Light propagation and magnon-photon coupling in optically dispersive magnetic media

TL;DR

This paper develops a theoretical framework for magnon-photon coupling in dispersive, epsilon-near-zero media, highlighting enhanced coupling near the ENZ frequency and polarization effects, aiding the design of optomagnonic systems.

Contribution

It provides a detailed derivation of the magnon-photon coupling Hamiltonian in dispersive media and explores the effects of dispersion and polarization on coupling strength.

Findings

Enhanced magnon-photon coupling near ENZ frequency

Polarization selection rules cause coupling vanishing at specific frequencies

Lorentz dispersion model illustrates theoretical predictions

Abstract

Achieving strong coupling between light and matter excitations in hybrid systems is a benchmark for the implementation of quantum technologies. We recently proposed [arXiv:2110.02984] that strong single-particle coupling between magnons and light can be realized in a magnetized epsilon-near-zero (ENZ) medium, in which magneto-optical effects are enhanced. Here we present a detailed derivation of the magnon-photon coupling Hamiltonian in dispersive media both for degenerate and non-degenerate optical modes, and show the enhancement of the coupling near the ENZ frequency.

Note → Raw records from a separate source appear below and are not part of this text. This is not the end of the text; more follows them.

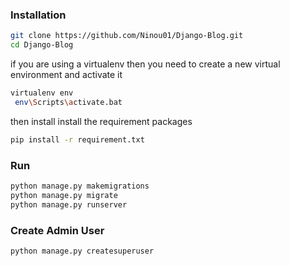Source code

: ### Installation

```bash
git clone https://github.com/Ninou01/Django-Blog.git
cd Django-Blog
```

if you are using a virtualenv then you need to create a new virtual environment and activate it 

```bash
virtualenv env 
 env\Scripts\activate.bat
```

then install install the requirement packages 

```bash
pip install -r requirement.txt
```

### Run

```bash
python manage.py makemigrations
python manage.py migrate 
python manage.py runserver
```

### Create Admin User 

```bash
python manage.py createsuperuser
```


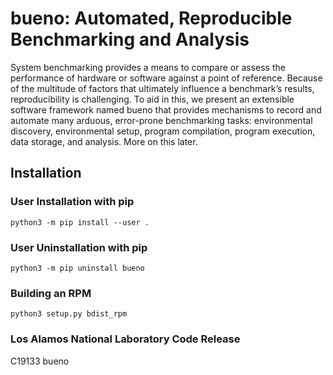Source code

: # bueno: Automated, Reproducible Benchmarking and Analysis

System benchmarking provides a means to compare or assess the performance of
hardware or software against a point of reference. Because of the multitude of
factors that ultimately influence a benchmark’s results, reproducibility is
challenging. To aid in this, we present an extensible software framework named
bueno that provides mechanisms to record and automate many arduous, error-prone
benchmarking tasks: environmental discovery, environmental setup, program
compilation, program execution, data storage, and analysis. More on this later.

## Installation

### User Installation with pip
```
python3 -m pip install --user .
```

### User Uninstallation with pip
```
python3 -m pip uninstall bueno
```

### Building an RPM
```
python3 setup.py bdist_rpm
```

### Los Alamos National Laboratory Code Release
C19133 bueno
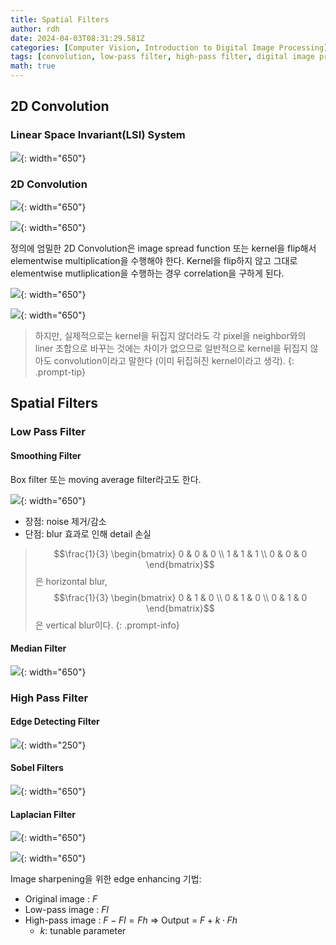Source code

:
 ```yaml
---
title: Spatial Filters
author: rdh
date: 2024-04-03T08:31:29.581Z
categories: [Computer Vision, Introduction to Digital Image Processing]
tags: [convolution, low-pass filter, high-pass filter, digital image processing, computer vision]
math: true
---
```


## 2D Convolution
### Linear Space Invariant(LSI) System
![](/assets/img/spatial-filters-01.png){: width="650"}

### 2D Convolution
![](/assets/img/spatial-filters-02.png){: width="650"}

![](/assets/img/spatial-filters-03.png){: width="650"}

정의에 엄밀한 2D Convolution은 image spread function 또는 kernel을 flip해서 elementwise multiplication을 수행해야 한다. Kernel을 flip하지 않고 그대로 elementwise mutliplication을 수행하는 경우 correlation을 구하게 된다.

![](/assets/img/spatial-filters-10.png){: width="650"}

![](/assets/img/spatial-filters-11.png){: width="650"}

> 하지만, 실제적으로는 kernel을 뒤집지 않더라도 각 pixel을 neighbor와의 liner 조합으로 바꾸는 것에는 차이가 없으므로 일반적으로 kernel을 뒤집지 않아도 convolution이라고 말한다 (이미 뒤집혀진 kernel이라고 생각).
{: .prompt-tip}

## Spatial Filters
### Low Pass Filter
#### Smoothing Filter
Box filter 또는 moving average filter라고도 한다.

![](/assets/img/spatial-filters-04.png){: width="650"}

* 장점: noise 제거/감소
* 단점: blur 효과로 인해 detail 손실

> $$\frac{1}{3} \begin{bmatrix} 0 & 0 & 0 \\ 1 & 1 & 1 \\ 0 & 0 & 0 \end{bmatrix}$$은 horizontal blur, $$\frac{1}{3} \begin{bmatrix} 0 & 1 & 0 \\ 0 & 1 & 0 \\ 0 & 1 & 0 \end{bmatrix}$$은 vertical blur이다.
{: .prompt-info}

#### Median Filter
![](/assets/img/spatial-filters-09.png){: width="650"}

### High Pass Filter
#### Edge Detecting Filter

![](/assets/img/spatial-filters-05.png){: width="250"}

#### Sobel Filters

![](/assets/img/spatial-filters-08.png){: width="650"}

#### Laplacian Filter

![](/assets/img/spatial-filters-06.png){: width="650"}

![](/assets/img/spatial-filters-07.png){: width="650"}

Image sharpening을 위한 edge enhancing 기법:
  * Original image : $F$
  * Low-pass image : $Fl$
  * High-pass image : $F-Fl = Fh$
	=> Output = $F + k·Fh$
    * $k$: tunable parameter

Moreover, we show that the coupling of magnons to plane-wave non-degenerate Voigt modes vanishes at specific frequencies due to polarization selection rules tuned by dispersion. Finally, we present specific results using a Lorentz dispersion model. Our results pave the way for the design of dispersive optomagnonic systems, providing a general theoretical framework for describing engineering ENZ-based optomagnonic systems.